Туман, стоящий поодаль, удивленно тявкнул, склонив голову набок. Кузьмич решительно закинул ружье за спину, снял рюкзак и достал брезентовую плащ-палатку.
— Не дури, — строго, как непослушному ребенку, сказал он волку, подходя ближе. — Цапнешь — тут и оставлю замерзать. Понял? Слово даешь?
Волк был слишком слаб, чтобы сопротивляться, но когда старик наклонился, зверь чуть приподнял губу. Однако рыка не последовало. Когда старик начал перекатывать его тяжелое, горячее, пахнущее мускусом и кровью тело на волокуши, наспех сделанные из лыж и еловых веток, Лютый лишь глухо, по-человечески застонал и закрыл глаза.

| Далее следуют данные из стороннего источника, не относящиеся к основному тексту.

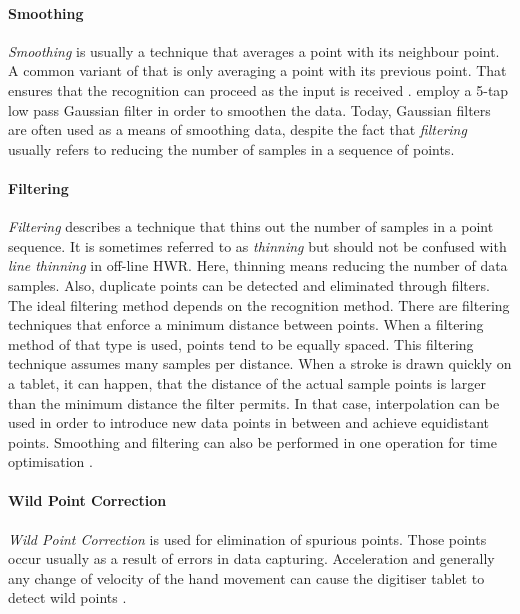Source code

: \paragraph{Smoothing}
\label{sec:smoothing}
\emph{Smoothing} is usually a technique that averages a point with its 
neighbour point. A common variant of that is only averaging a point with its
previous point. That ensures that the recognition can proceed as the input
is received .  employ a 5-tap low 
pass Gaussian filter in order to smoothen the data. Today, Gaussian filters are 
often used as a means of smoothing data, despite the fact that \emph{filtering}
usually refers to reducing the number of samples in a sequence of points.

\paragraph{Filtering}
\label{sec:filtering}
\emph{Filtering} describes a technique that thins out the number of samples in 
a point sequence. It is sometimes referred to as \emph{thinning} but should not 
be confused with \emph{line thinning} in off-line HWR. Here, thinning means 
reducing the number of data samples. Also, duplicate points can be detected
and eliminated through filters.
The ideal filtering method depends on the recognition method. There are 
filtering techniques that enforce a minimum distance between points. When a 
filtering method of that type is used, points tend to be equally spaced.
This filtering technique assumes many samples per distance. When a stroke is drawn
quickly on a tablet, it can happen, that the distance of the actual sample 
points is larger than the minimum distance the filter permits. In that case,
interpolation can be used in order to introduce new data points in between and
achieve equidistant points. Smoothing and filtering can also be performed in one 
operation for time optimisation .

\paragraph{Wild Point Correction}
\label{sec:wildpointcorrection}
\emph{Wild Point Correction} is used for elimination of spurious points. Those 
points occur usually as a result of errors in data capturing. Acceleration and 
generally any change of velocity of the hand movement can cause the digitiser 
tablet to detect wild points .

Путь домой стал для Кузьмича настоящей Голгофой. Волк весил килограммов семьдесят, не меньше — чистая гора мышц и костей. Лямка волокуш резала плечо до крови, сердце колотилось где-то в горле, готовое выскочить, пот заливал глаза, несмотря на двадцатиградусный мороз. Несколько раз Кузьмич падал лицом в снег, хватал ртом ледяной воздух и думал: «Брошу. К черту. Зачем мне это? Сдохну ведь тут с ним». Но потом оглядывался, видел черный неподвижный силуэт на лыжах, вспоминал янтарный взгляд и снова вставал, хрипя и матерясь.
До дома они добрались уже в глубоких сумерках, когда первые звезды колко задрожали на небе.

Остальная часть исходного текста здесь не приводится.